異変
あずみと真美とのお通夜の様な食事は続いていた。今になって事の重大さに心が押し潰されそうになっているのだろう。口数は多く無い。蓮にはその気持ちは良く解る。蓮は二人を気遣い何気なくを装い訊いた。
「村山君はどんなお兄さんだったの?」
自分が殺した男が家族としてはどんな人間だったか知りたかったのだ。それに真美が泣けたほうが良いという考えも有った。
「小さな頃は仲は良かったですね。一緒に布団並べて寝てた。そういや『お兄ちゃんのお嫁さんになる』なんて言ってたっけ。でも、お互い中学上がった位からあんまし喋らなくなりましたね。兄貴の高校受験の時は兄貴、カリカリして些細な事でキレれて手が付けられなくて親父と大喧嘩して殴られました。気が小さな男なのに格好つける所有って、無理せず自然体にしたらって思ってました。

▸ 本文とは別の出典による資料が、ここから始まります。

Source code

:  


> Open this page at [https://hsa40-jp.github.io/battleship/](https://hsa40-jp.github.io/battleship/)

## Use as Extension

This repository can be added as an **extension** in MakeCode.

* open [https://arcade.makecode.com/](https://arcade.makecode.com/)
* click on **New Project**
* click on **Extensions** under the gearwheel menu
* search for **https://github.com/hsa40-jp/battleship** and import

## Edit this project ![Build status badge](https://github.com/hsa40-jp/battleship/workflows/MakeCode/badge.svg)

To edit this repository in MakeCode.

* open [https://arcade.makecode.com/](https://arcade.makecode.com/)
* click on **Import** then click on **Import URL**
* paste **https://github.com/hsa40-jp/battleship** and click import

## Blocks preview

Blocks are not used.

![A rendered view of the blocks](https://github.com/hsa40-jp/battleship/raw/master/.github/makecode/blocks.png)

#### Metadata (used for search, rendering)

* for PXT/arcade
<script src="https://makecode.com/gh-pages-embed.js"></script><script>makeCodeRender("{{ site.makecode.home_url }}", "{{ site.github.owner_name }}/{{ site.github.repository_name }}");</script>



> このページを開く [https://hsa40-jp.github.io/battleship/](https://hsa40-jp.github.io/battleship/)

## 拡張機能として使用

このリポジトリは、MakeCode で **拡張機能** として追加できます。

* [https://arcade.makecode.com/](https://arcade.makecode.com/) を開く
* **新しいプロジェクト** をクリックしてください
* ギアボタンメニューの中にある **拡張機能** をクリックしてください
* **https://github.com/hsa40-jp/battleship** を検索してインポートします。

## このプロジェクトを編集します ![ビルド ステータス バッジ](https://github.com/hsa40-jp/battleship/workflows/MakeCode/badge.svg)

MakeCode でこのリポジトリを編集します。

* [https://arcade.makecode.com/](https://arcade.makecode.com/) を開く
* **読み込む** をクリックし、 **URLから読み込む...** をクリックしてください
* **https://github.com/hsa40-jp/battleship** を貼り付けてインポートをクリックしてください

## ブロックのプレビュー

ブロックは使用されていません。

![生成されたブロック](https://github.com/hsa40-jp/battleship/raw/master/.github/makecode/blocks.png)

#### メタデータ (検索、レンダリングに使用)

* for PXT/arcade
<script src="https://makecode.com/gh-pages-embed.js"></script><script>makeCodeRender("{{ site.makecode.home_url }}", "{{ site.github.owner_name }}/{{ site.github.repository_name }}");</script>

もう全部過去形なんですね」
そう言って下を向いた。涙を堪えている。あずみが優しく言う。
「思いきり泣きなさい。泣いたら良いの。区切りつくから」
真美は声を殺して泣き出した。蓮はあずみが居てくれて良かったと思う。蓮一人だったら真美は泣けなかっただろう。蓮もあずみも箸を進めつつ、真美が泣くに任せた。10分程泣くと真美は涙を拭い
「食べますか」
一気に食べ出した。無理に口に運んでいるから真美が喉を詰まらせないか心配だったが、案の定苦しそうにお茶を飲んだ。あずみは真美の背中を摩りながら
「真美ちゃん大丈夫?無理に詰め込むから」
注意する。真美は恥ずかしそうに答え、頭を掻いた。
「すいません」
食事が終わり三人はスタバでお茶をすることにした。蓮はいつものキャラメルマキアートのホットのトールをたのむ。二人も同じ物を注文した。蓮は
「二人共、部活本当にいいの?エージェントだって無理に為る必要性なかったんだし。今から断っても良いんだよ」
真美は首を横に振り言う。
「いいえ、なります。決めたんです。それに自分が普通の女の子じゃないなんて、まるで漫画のヒロインみたいで、なんか良いじゃないですか」
「遊びじゃないんだよ。命懸けに為る」
「判ってます。殺した人たちの為にも、それだから為る必要有ると思うんです」
「そう。真美ちゃんは解った。三島さんは?」
あずみは一口飲んで答える。
「目の前であんな事遇って、色々信じられない事知って、もう普通の高校生活なんかおくれないわ。真美ちゃんと緋村君の事心配だし」
「でもナイツに関わる必要性有る?平さんじゃないけど、君がそこまでしなくても。部活だって後、一年なかったんだし。最後迄続けたくなかったの?」
「真美ちゃんが決めたのと同じよ。私、亡くなった三人忘れられない。多分これから何度でも夢にみる。緋村君もそうだったんじゃない?」
「ああ。確かに夢にみる。でも、ナイツに関わっても救われる訳じゃない、逆だよ。いつまでも突き付けられる。そういう事なんだよ」
「それでも良い。仲間外れは御免よ。一緒なら耐えられる」
「解ったよ。苦労することになるから覚悟してね」
そこまで話した時、平馬が真美の安全装置持って来た。黒のメタリックな水鉄砲だった。
「如何なる時も身近に置いておいてくれ」
平馬は言って真美の肩を叩いた。